The Daily Telegraph

Stolen Leonardo copy found in cupboard

- By Nick Squires in Rome

A 16TH-CENTURY copy of Leonardo da Vinci’s Saviour of the World has been recovered by Italian police from a cupboard in a flat in Naples.

The museum from which it was stolen had no idea it was missing.

The copy of Salvator Mundi, which depicts Jesus with one hand raised in a blessing and the other holding a crystal orb, is believed to have been painted by a pupil of Leonardo.

It was stolen some time in the last few months from a collection of art works inside the Basilica di San Domenico Maggiore in Naples.

The painting was of “inestimabl­e value”, Italian police said in a statement.

It was found “hidden in a bedroom” in a flat in Naples.

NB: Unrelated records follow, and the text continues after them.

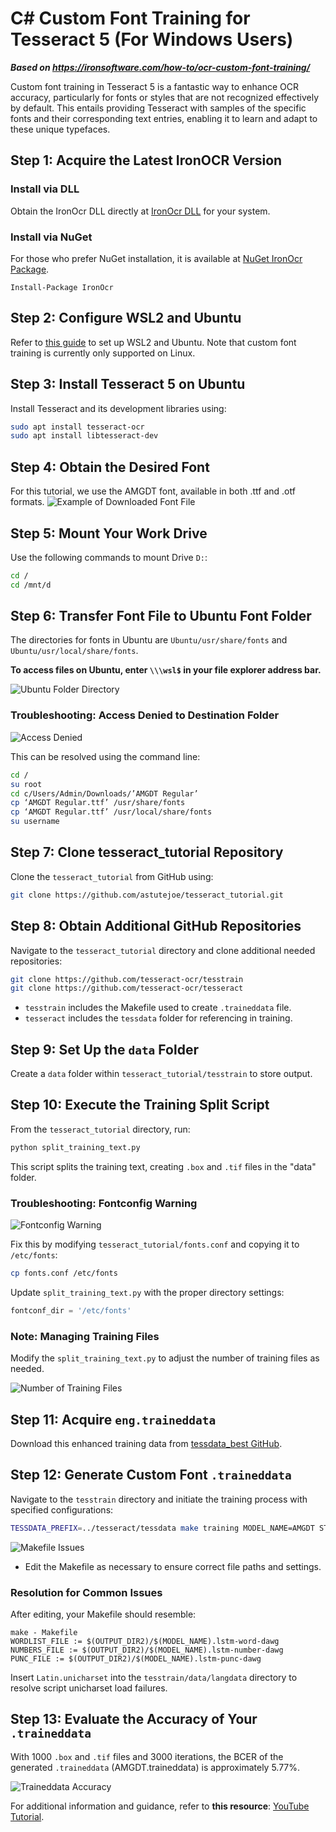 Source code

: # C# Custom Font Training for Tesseract 5 (For Windows Users)

***Based on <https://ironsoftware.com/how-to/ocr-custom-font-training/>***


Custom font training in Tesseract 5 is a fantastic way to enhance OCR accuracy, particularly for fonts or styles that are not recognized effectively by default. This entails providing Tesseract with samples of the specific fonts and their corresponding text entries, enabling it to learn and adapt to these unique typefaces.

## Step 1: Acquire the Latest IronOCR Version

### Install via DLL

Obtain the IronOcr DLL directly at [IronOcr DLL](https://ironsoftware.com/csharp/ocr/packages/IronOcr.zip) for your system.

### Install via NuGet

For those who prefer NuGet installation, it is available at [NuGet IronOcr Package](https://www.nuget.org/packages/IronOcr/).

```shell
Install-Package IronOcr
```

## Step 2: Configure WSL2 and Ubuntu 
Refer to [this guide](https://ubuntu.com/tutorials/install-ubuntu-on-wsl2-on-windows-10) to set up WSL2 and Ubuntu. Note that custom font training is currently only supported on Linux.

## Step 3: Install Tesseract 5 on Ubuntu 
Install Tesseract and its development libraries using:
```bash
sudo apt install tesseract-ocr
sudo apt install libtesseract-dev
```

## Step 4: Obtain the Desired Font 
For this tutorial, we use the AMGDT font, available in both .ttf and .otf formats.
![Example of Downloaded Font File](https://ironsoftware.com/static-assets/ocr/how-to/ocr-custom-font-training/example_of_downloaded_font_file.png)

## Step 5: Mount Your Work Drive 
Use the following commands to mount Drive `D:`:
```bash
cd /
cd /mnt/d
```

## Step 6: Transfer Font File to Ubuntu Font Folder
The directories for fonts in Ubuntu are `Ubuntu/usr/share/fonts` and `Ubuntu/usr/local/share/fonts`.

**To access files on Ubuntu, enter `\\\wsl$` in your file explorer address bar.**

![Ubuntu Folder Directory](https://ironsoftware.com/static-assets/ocr/how-to/ocr-custom-font-training/ubutu_folder_directory.png)

### Troubleshooting: Access Denied to Destination Folder

![Access Denied](https://ironsoftware.com/static-assets/ocr/how-to/ocr-custom-font-training/destination_folder_access_denied.png)

This can be resolved using the command line:
```bash
cd /
su root
cd c/Users/Admin/Downloads/’AMGDT Regular’
cp ‘AMGDT Regular.ttf’ /usr/share/fonts
cp ‘AMGDT Regular.ttf’ /usr/local/share/fonts
su username
```

## Step 7: Clone tesseract_tutorial Repository
Clone the `tesseract_tutorial` from GitHub using:
```bash
git clone https://github.com/astutejoe/tesseract_tutorial.git
```

## Step 8: Obtain Additional GitHub Repositories
Navigate to the `tesseract_tutorial` directory and clone additional needed repositories:
```bash
git clone https://github.com/tesseract-ocr/tesstrain
git clone https://github.com/tesseract-ocr/tesseract
```
- `tesstrain` includes the Makefile used to create `.traineddata` file.
- `tesseract` includes the `tessdata` folder for referencing in training.

## Step 9: Set Up the `data` Folder
Create a `data` folder within `tesseract_tutorial/tesstrain` to store output.

## Step 10: Execute the Training Split Script
From the `tesseract_tutorial` directory, run:
```bash
python split_training_text.py
```
This script splits the training text, creating `.box` and `.tif` files in the "data" folder.

### Troubleshooting: Fontconfig Warning

![Fontconfig Warning](https://ironsoftware.com/static-assets/ocr/how-to/ocr-custom-font-training/fontconfig_warning.png)

Fix this by modifying `tesseract_tutorial/fonts.conf` and copying it to `/etc/fonts`:
```bash
cp fonts.conf /etc/fonts
```
Update `split_training_text.py` with the proper directory settings:
```python
fontconf_dir = '/etc/fonts'
```

### Note: Managing Training Files
Modify the `split_training_text.py` to adjust the number of training files as needed.

![Number of Training Files](https://ironsoftware.com/static-assets/ocr/how-to/ocr-custom-font-training/number_of_trainfile.png)

## Step 11: Acquire `eng.traineddata`
Download this enhanced training data from [tessdata_best GitHub](https://github.com/tesseract-ocr/tessdata_best).

## Step 12: Generate Custom Font `.traineddata`
Navigate to the `tesstrain` directory and initiate the training process with specified configurations:
```bash
TESSDATA_PREFIX=../tesseract/tessdata make training MODEL_NAME=AMGDT START_MODEL=eng TESSDATA=../tesseract/tessdata MAX_ITERATIONS=100
```

![Makefile Issues](https://ironsoftware.com/static-assets/ocr/how-to/ocr-custom-font-training/makefile_issues.png)
- Edit the Makefile as necessary to ensure correct file paths and settings.

### Resolution for Common Issues

After editing, your Makefile should resemble:
```make
make - Makefile
WORDLIST_FILE := $(OUTPUT_DIR2)/$(MODEL_NAME).lstm-word-dawg
NUMBERS_FILE := $(OUTPUT_DIR2)/$(MODEL_NAME).lstm-number-dawg
PUNC_FILE := $(OUTPUT_DIR2)/$(MODEL_NAME).lstm-punc-dawg
```

Insert `Latin.unicharset` into the `tesstrain/data/langdata` directory to resolve script unicharset load failures.

## Step 13: Evaluate the Accuracy of Your `.traineddata`
With 1000 `.box` and `.tif` files and 3000 iterations, the BCER of the generated `.traineddata` (AMGDT.traineddata) is approximately 5.77%.

![Traineddata Accuracy](https://ironsoftware.com/static-assets/ocr/how-to/ocr-custom-font-training/traineddata_accuracy.png)

For additional information and guidance, refer to **this resource**: [YouTube Tutorial](https://www.youtube.com/watch?v=KE4xEzFGSU8ustom). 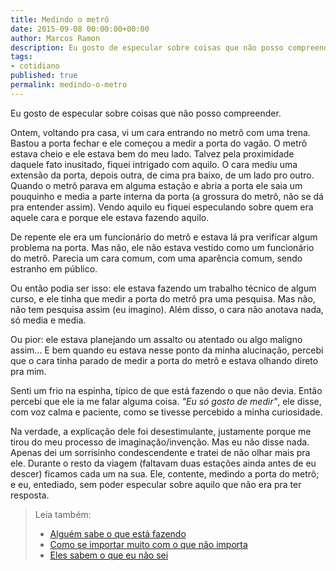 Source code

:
 ```yaml
---
title: Medindo o metrô
date: 2015-09-08 00:00:00+00:00
author: Marcos Ramon
description: Eu gosto de especular sobre coisas que não posso compreender.
tags:
- cotidiano
published: true
permalink: medindo-o-metro
---
```

Eu gosto de especular sobre coisas que não posso compreender.

Ontem, voltando pra casa, vi um cara entrando no metrô com uma trena. Bastou a porta fechar e ele começou a medir a porta do vagão. O metrô estava cheio e ele estava bem do meu lado. Talvez pela proximidade daquele fato inusitado, fiquei intrigado com aquilo. O cara mediu uma extensão da porta, depois outra, de cima pra baixo, de um lado pro outro. Quando o metrô parava em alguma estação e abria a porta ele saia um pouquinho e media a parte interna da porta (a grossura do metrô, não se dá pra entender assim). Vendo aquilo eu fiquei especulando sobre quem era aquele cara e porque ele estava fazendo aquilo.

De repente ele era um funcionário do metrô e estava lá pra verificar algum problema na porta. Mas não, ele não estava vestido como um funcionário do metrô. Parecia um cara comum, com uma aparência comum, sendo estranho em público.

Ou então podia ser isso: ele estava fazendo um trabalho técnico de algum curso, e ele tinha que medir a porta do metrô pra uma pesquisa. Mas não, não tem pesquisa assim (eu imagino). Além disso, o cara não anotava nada, só media e media.

Ou pior: ele estava planejando um assalto ou atentado ou algo maligno assim... E bem quando eu estava nesse ponto da minha alucinação, percebi que o cara tinha parado de medir a porta do metrô e estava olhando direto pra mim.

Senti um frio na espinha, típico de que está fazendo o que não devia. Então percebi que ele ia me falar alguma coisa. *"Eu só gosto de medir"*, ele disse, com voz calma e paciente, como se tivesse percebido a minha curiosidade. 

Na verdade, a explicação dele foi desestimulante, justamente porque me tirou do meu processo de imaginação/invenção. Mas eu não disse nada. Apenas dei um sorrisinho condescendente e tratei de não olhar mais pra ele. Durante o resto da viagem (faltavam duas estações ainda antes de eu descer) ficamos cada um na sua. Ele, contente, medindo a porta do metrô; e eu, entediado, sem poder especular sobre aquilo que não era pra ter resposta.



> Leia também:
> - <a href="/alguem-sabe-o-que-esta-fazendo">Alguém sabe o que está fazendo</a>
> - <a href="/como-se-importar-muito-com-o-que-nao-importa">Como se importar muito com o que não importa</a>
> - <a href="/eles-sabem-o-que-eu-nao-sei">Eles sabem o que eu não sei</a>
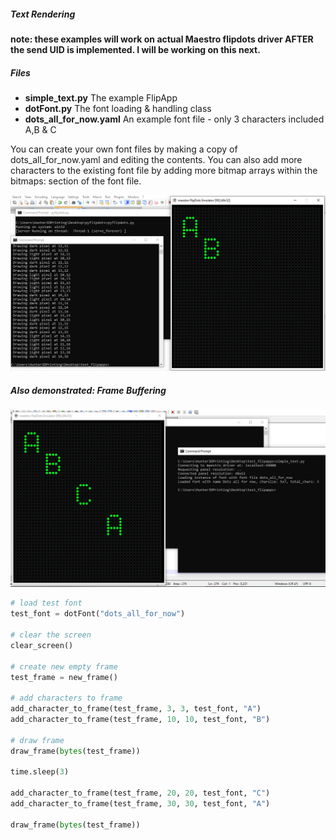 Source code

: 
##### Text Rendering

<b>note:  these examples will work on actual Maestro flipdots driver AFTER the send UID is implemented.  I will be working on this next.</b> 

##### Files

<ul>
  <li><b>simple_text.py</b> The example FlipApp</li>
  <li><b>dotFont.py</b> The font loading & handling class</li>
  <li><b>dots_all_for_now.yaml</b> An example font file - only 3 characters included A,B & C</li>
 </ul>


<p>
 You can create your own font files by making a copy of dots_all_for_now.yaml and editing the contents.  You can also add more characters to the existing font file by adding more bitmap arrays within the bitmaps: section of the font file.  
</p>

![SimpleTextDemo](/Docs/images/simple_text_demo.png)

##### Also demonstrated:  Frame Buffering

![FrameBufferDemo](/Docs/images/frame_buffer_demo.png)

```python
# load test font
test_font = dotFont("dots_all_for_now")

# clear the screen
clear_screen()

# create new empty frame
test_frame = new_frame()

# add characters to frame
add_character_to_frame(test_frame, 3, 3, test_font, "A")
add_character_to_frame(test_frame, 10, 10, test_font, "B")

# draw frame
draw_frame(bytes(test_frame))

time.sleep(3)

add_character_to_frame(test_frame, 20, 20, test_font, "C")
add_character_to_frame(test_frame, 30, 30, test_font, "A")

draw_frame(bytes(test_frame))
```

The owner of the property, a 36-year-old man, was arrested not far away on charges of receiving stolen goods, police said.

The oil painting, which dates to the early 1500s, is believed to be by artist Giacomo Alibrandi, a member of the artistic school of Leonardo.

The museum had not noticed its theft because it had been closed for three months as a result of Italy’s coronaviru­s lockdown measures.

Police are trying to ascertain how it was stolen, said Giovanni Melillo, a Naples prosecutor. “It is plausible that it was a theft commission­ed by an organisati­on working in the internatio­nal art trade,” he said.

Alfredo Fabbrocini, a senior police officer involved in the investigat­ion, said: “It is very satisfying to have restored an art work of such great importance to the people of Naples.”

The original Salvator Mundi was sold in 2017 for a record $450 million (£330million) at an auction at Christie’s in New York.

But there is ongoing debate as to its authentici­ty and it has not been seen in public since it was sold.